### Brief
Show every line of the data below that includes the word "WiredCard".

### Dataset
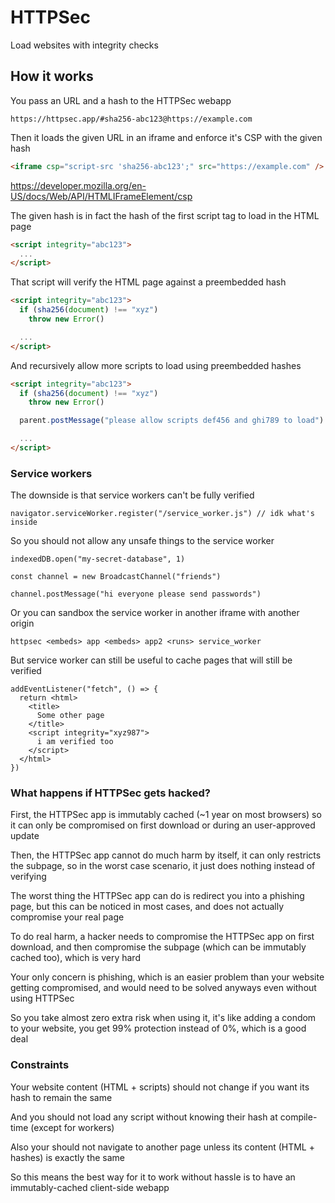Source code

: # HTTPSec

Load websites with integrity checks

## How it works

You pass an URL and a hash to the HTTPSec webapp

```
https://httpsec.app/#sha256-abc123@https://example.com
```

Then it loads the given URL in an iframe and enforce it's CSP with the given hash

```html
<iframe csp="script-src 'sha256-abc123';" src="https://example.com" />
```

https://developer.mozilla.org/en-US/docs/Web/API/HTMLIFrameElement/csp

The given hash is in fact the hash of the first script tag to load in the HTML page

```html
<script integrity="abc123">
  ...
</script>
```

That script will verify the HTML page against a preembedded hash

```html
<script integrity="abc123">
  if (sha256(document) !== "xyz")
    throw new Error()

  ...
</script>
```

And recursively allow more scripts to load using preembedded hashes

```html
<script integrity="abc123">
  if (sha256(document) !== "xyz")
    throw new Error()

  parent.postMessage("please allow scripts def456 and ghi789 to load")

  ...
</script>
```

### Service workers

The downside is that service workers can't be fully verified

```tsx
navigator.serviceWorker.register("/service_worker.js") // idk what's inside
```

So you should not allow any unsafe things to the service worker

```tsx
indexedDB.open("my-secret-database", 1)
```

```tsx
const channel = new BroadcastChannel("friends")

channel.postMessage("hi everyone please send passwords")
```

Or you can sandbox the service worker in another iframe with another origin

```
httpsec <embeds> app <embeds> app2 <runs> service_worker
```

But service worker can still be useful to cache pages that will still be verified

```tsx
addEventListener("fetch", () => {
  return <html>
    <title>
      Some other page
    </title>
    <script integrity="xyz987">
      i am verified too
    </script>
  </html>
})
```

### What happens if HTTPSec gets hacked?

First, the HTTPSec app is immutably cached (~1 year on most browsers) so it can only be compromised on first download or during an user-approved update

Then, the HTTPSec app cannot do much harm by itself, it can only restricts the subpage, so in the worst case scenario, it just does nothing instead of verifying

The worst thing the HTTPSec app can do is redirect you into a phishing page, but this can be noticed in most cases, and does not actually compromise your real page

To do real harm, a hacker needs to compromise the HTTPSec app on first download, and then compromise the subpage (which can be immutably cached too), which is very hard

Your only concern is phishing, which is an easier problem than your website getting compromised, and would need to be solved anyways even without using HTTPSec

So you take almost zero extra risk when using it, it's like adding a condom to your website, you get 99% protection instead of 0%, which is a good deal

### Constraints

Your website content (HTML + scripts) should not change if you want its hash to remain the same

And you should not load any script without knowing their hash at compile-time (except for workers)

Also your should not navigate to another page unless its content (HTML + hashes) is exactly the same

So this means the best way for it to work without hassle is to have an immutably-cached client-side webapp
...
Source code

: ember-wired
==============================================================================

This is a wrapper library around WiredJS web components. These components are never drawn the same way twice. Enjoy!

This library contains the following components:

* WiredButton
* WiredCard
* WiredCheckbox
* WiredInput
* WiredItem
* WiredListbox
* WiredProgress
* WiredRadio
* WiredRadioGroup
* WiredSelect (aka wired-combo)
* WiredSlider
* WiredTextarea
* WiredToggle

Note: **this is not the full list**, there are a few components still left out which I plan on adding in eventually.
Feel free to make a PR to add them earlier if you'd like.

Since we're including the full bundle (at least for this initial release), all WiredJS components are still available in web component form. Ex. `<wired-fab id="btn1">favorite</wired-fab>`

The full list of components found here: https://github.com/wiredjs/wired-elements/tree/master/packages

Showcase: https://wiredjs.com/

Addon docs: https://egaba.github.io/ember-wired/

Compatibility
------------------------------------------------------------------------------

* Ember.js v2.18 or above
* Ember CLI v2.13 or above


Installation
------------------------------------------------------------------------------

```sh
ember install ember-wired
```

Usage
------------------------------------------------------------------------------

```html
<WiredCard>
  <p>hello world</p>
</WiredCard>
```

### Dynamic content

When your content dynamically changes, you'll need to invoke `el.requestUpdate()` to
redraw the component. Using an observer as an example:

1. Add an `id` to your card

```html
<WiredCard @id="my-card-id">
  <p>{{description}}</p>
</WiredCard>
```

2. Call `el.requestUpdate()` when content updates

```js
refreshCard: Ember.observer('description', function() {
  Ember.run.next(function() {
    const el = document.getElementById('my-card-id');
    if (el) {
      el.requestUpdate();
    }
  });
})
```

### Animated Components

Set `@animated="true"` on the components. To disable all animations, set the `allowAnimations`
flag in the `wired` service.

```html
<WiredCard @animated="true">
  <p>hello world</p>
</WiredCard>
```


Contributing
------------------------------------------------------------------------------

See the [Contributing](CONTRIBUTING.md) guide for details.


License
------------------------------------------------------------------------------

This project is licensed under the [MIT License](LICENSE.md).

### Output for this exercise
* WiredCard
<WiredCard>
</WiredCard>
<WiredCard @id="my-card-id">
</WiredCard>
<WiredCard @animated="true">
</WiredCard>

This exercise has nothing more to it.